HINCASTER is a small township, with a village and a few scattered houses, two and a quarter miles N.E. of Milnthorp, and five and a half S. of Kendal. The soil is various, and the township abounds with Limestone. In the Domesday Book it is called Hennecastre, "which name," says Burn, "seems to import that this place had formerly been the site of a castle; for hene signifies old, and castre a castle." But as there is no tradition or traces of a castle here, it may have received its name from some ancient camp, "which the word castre also denotes." Richard I granted to Gilbert, the seventh Baron of Kendal and his heirs one carucate of land here, to hold of the king by knight's service; and in the reign of Edward I "there was one Adam de Henecastre, who had a daughter, Avicia, married to Sir Thomas de Hellbeck, who brought with her divers lands into the Hellbeck family." Burns's Westmorland, page 202.

LEVENS is a highly picturesque township, containing the large village of Beathwaite Green8, four and a half miles S. by W. of Kendal, part of that of Brigsteer, three and a half miles S.S.W. of Kendal, and part of Leasgill, one and three quarters miles N. by W. of Milnthorp.
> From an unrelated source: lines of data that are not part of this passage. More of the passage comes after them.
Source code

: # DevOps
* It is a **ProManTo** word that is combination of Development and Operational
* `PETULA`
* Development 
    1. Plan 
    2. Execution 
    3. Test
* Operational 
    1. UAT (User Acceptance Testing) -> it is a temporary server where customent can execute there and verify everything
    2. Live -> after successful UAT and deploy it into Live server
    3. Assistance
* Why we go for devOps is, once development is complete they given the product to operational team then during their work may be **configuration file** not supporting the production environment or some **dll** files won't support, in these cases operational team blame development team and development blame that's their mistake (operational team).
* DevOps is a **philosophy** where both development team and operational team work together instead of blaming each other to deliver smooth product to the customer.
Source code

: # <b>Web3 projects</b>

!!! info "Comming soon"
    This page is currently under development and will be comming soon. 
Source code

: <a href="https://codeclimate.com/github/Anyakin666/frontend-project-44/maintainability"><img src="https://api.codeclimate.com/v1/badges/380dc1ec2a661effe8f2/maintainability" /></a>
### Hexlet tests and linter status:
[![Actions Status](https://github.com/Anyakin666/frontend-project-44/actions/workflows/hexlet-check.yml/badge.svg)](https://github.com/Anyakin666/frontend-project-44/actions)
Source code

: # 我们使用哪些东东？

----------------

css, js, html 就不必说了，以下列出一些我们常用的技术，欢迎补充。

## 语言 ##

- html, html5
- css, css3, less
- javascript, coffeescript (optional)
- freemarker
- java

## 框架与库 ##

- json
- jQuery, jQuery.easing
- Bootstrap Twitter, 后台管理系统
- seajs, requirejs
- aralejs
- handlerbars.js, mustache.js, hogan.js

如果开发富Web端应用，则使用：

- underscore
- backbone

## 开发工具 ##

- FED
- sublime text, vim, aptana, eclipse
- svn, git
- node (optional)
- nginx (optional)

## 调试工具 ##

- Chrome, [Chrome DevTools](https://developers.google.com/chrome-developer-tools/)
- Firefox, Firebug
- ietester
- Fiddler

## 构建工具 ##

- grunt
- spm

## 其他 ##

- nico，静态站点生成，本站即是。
It also comprises the hamlets of Sizergh Cottages, and Newby Bridge, with several dispersed dwellings, amongst which are the pleasant mansions called Heaves Lodge, occupied by James Gandy, Esq. Hyning, the residence of Col. Frederick Brandrith. Park Head, the seat of John Yeates Yeates, Esq., and Levens Hall, the beautiful seat of the Hon. Lady Howard, situated in a delightful park, on the eastern side of the river Kent, two and a half miles N. of Milnthorp, and four and a half miles S. by W. of Kendal.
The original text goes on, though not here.